— Ei! — Roberto a segurou instintivamente. — Não vá.
Roberto conhecia o temperamento de seu irmão melhor do que ninguém.
Provavelmente, Arnaldo o irritou, e ele acabou descontando em Nádia.
— Meu irmão tem esse gênio terrível. O que ele diz na hora da raiva, são só palavras vazias. Não leve a sério, por favor.
Nádia disse:
— Sr. Roberto, eu sou uma empregada, não um saco de pancadas. Não posso simplesmente fingir que nada aconteceu toda vez que ele desconta a raiva em mim.
A mão de Roberto, que a segurava, afrouxou.
Parecia que ela tinha razão.
Foi por não conseguirem suportar que as oitenta e sete empregadas anteriores foram embora.
Depois desses dois dias, ele pensou que Nádia seria diferente.
Para cada uma das oitenta e sete empregadas anteriores que chegavam, seu irmão quebrava a casa inteira.
Desta vez, foi bem melhor.
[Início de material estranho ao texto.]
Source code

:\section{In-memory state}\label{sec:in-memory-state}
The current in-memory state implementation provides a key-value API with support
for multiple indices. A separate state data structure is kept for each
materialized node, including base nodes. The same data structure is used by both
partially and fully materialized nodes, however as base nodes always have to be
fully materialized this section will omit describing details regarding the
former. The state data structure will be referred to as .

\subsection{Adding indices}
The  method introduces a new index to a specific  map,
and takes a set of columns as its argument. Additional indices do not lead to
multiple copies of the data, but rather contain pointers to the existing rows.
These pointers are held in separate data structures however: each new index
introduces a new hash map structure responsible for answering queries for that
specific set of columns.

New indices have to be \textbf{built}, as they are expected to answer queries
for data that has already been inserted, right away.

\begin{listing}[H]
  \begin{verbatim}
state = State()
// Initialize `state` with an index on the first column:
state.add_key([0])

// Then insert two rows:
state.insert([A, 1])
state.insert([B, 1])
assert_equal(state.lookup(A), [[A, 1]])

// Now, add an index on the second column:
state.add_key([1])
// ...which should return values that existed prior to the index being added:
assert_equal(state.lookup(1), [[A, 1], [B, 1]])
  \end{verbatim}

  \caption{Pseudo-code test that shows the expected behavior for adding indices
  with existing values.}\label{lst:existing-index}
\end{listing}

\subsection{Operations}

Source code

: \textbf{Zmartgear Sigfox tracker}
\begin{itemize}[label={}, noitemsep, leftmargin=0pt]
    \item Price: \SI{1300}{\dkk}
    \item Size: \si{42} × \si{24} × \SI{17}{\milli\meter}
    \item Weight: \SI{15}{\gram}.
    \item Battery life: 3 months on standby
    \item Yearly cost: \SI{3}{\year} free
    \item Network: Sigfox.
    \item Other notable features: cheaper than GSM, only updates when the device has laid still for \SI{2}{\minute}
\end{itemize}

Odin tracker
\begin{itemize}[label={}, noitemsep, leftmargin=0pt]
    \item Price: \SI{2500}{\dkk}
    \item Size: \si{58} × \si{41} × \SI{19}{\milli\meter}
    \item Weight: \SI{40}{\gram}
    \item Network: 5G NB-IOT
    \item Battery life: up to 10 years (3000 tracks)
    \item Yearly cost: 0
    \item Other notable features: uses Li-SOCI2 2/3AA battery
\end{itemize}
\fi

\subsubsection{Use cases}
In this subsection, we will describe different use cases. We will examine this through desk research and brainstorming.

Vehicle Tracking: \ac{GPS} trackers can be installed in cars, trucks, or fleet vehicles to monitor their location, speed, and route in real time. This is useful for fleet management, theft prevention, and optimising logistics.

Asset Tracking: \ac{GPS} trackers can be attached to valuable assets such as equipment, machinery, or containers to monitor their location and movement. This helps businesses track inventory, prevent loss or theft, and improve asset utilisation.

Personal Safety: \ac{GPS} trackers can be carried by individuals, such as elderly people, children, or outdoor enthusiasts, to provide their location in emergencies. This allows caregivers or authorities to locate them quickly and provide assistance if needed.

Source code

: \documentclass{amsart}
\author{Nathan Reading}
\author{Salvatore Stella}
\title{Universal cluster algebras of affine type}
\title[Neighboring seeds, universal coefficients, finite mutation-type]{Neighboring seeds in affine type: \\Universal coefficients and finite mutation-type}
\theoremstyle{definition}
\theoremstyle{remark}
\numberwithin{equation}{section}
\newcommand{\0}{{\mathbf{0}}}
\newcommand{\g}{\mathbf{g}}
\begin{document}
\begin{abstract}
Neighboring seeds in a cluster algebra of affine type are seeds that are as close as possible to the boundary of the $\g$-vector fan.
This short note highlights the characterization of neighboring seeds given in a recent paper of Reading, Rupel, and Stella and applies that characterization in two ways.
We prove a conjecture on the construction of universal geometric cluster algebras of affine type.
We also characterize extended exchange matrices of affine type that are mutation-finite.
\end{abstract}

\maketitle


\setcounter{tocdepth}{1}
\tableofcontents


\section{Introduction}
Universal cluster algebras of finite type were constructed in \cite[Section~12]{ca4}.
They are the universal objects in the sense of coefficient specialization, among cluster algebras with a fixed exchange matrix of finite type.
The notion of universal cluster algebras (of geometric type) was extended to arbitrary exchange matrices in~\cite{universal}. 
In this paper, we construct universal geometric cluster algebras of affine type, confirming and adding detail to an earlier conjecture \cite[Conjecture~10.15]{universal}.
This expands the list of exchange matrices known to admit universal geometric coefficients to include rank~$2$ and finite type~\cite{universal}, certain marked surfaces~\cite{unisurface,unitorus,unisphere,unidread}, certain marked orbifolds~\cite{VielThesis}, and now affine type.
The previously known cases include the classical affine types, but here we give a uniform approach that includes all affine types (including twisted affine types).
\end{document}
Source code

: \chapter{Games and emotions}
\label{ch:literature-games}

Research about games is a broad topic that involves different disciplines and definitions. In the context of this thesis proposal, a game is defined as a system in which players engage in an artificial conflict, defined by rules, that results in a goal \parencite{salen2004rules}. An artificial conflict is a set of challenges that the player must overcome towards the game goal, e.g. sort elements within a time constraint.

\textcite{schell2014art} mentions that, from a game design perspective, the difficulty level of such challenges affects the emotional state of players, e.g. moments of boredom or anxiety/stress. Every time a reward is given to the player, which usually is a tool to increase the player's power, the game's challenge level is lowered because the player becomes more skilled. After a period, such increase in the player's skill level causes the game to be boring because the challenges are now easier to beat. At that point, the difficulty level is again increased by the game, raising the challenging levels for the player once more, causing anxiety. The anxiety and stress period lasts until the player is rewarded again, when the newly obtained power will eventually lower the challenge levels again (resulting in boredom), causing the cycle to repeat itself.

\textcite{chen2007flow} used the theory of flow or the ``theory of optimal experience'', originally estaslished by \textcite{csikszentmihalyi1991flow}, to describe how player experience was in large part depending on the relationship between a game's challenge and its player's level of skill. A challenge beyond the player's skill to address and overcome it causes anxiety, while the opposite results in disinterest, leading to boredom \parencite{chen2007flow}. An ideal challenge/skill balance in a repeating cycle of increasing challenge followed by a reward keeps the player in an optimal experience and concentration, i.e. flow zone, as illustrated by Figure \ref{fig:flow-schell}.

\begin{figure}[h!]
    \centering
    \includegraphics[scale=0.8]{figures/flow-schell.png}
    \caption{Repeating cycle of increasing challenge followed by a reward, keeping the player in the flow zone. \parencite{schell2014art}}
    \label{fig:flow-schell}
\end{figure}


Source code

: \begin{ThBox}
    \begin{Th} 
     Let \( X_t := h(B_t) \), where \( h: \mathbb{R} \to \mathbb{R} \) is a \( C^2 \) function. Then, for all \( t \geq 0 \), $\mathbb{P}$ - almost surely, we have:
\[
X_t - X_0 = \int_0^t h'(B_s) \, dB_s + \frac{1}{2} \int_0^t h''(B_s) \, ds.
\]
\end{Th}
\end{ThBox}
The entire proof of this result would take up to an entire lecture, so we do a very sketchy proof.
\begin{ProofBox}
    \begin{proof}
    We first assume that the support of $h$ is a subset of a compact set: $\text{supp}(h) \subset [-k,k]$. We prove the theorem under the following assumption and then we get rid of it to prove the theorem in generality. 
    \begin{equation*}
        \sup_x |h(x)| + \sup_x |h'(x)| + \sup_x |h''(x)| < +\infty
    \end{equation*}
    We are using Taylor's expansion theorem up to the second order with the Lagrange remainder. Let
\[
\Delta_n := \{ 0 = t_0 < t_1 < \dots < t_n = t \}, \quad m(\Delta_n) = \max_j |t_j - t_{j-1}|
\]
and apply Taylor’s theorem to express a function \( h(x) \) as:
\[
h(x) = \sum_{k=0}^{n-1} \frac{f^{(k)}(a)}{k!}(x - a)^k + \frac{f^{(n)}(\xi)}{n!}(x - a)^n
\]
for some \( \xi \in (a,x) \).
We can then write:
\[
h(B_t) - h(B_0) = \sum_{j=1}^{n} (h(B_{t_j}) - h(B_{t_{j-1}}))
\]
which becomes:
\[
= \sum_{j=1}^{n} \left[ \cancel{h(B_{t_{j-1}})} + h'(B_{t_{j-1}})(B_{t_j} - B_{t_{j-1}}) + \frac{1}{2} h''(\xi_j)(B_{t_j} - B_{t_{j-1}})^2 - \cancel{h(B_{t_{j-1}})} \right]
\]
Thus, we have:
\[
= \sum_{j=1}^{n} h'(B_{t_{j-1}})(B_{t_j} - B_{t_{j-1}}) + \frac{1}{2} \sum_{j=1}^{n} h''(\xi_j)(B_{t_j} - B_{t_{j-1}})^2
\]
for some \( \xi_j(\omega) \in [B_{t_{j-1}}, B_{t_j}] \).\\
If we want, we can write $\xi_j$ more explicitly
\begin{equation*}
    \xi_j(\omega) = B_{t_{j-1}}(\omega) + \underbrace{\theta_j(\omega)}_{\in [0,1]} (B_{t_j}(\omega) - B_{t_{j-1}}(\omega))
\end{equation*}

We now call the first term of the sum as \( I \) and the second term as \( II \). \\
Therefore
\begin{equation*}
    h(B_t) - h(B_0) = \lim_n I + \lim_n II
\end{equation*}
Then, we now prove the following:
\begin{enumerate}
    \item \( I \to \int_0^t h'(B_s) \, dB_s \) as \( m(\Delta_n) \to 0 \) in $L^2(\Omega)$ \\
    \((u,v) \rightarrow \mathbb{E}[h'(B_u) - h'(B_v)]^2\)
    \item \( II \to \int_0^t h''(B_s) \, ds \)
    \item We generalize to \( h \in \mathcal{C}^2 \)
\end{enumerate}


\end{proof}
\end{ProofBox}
Ele só destruiu o escritório.
Mas, mesmo assim, não conseguiu fazê-la ficar.
Roberto desistiu.
— Tudo bem, então. O salário desses três dias e a indenização serão depositados na sua conta.
Nádia:
— Obrigada, Sr. Roberto. Eu já vou indo.
Roberto começou a contatar agências de emprego novamente, em busca da octogésima nona empregada.
Sem surpresa, todas as agências o haviam bloqueado.
Roberto olhou para o céu, com lágrimas escorrendo pelo rosto.
— Para que santo eu rezo para encontrar outra empregada tão boa quanto a Nádia?
-
Nádia pegou um ônibus de volta para a casa de massagens de seus pais.
"Massagem Feliz para Surdos".
— Pai, mãe! — Nádia gritou. — Voltei!
Samuel França, que estava no meio de uma massagem, ouviu a voz e sua mão vacilou.
Décio exclamou:
Nádia sabia que eles estavam com medo.
Ela não havia contado nada sobre a busca de emprego, apenas para sua tia Selina, que a apoiava.
Ela saiu de casa às escondidas dos pais.
Para duas pessoas surdas, até mesmo sair de casa era um desafio, quanto mais encontrar o paradeiro de Nádia.
Só ficaram tranquilos quando Selina lhes disse que ela estava segura.
Depois dessa experiência de trabalho, Nádia também havia entendido.
Ela não iria mais se forçar.
A casa de massagens ia muito bem. Com mais de trinta anos de funcionamento, tinha uma clientela fixa. O dinheiro que ganhavam não só comprou uma casa e um carro novos, como também permitiu que seus pais colocassem os mais avançados implantes cocleares, permitindo-lhes ouvir.
Por que ela ainda precisaria trabalhar para os outros e aguentar desaforos?
No segundo seguinte, o pagamento dos três dias de trabalho e a indenização caíram em sua conta.
Nádia contou os zeros.
Parecia que ela ainda podia aguentar um pouco mais antes de desenvolver um nódulo na mama.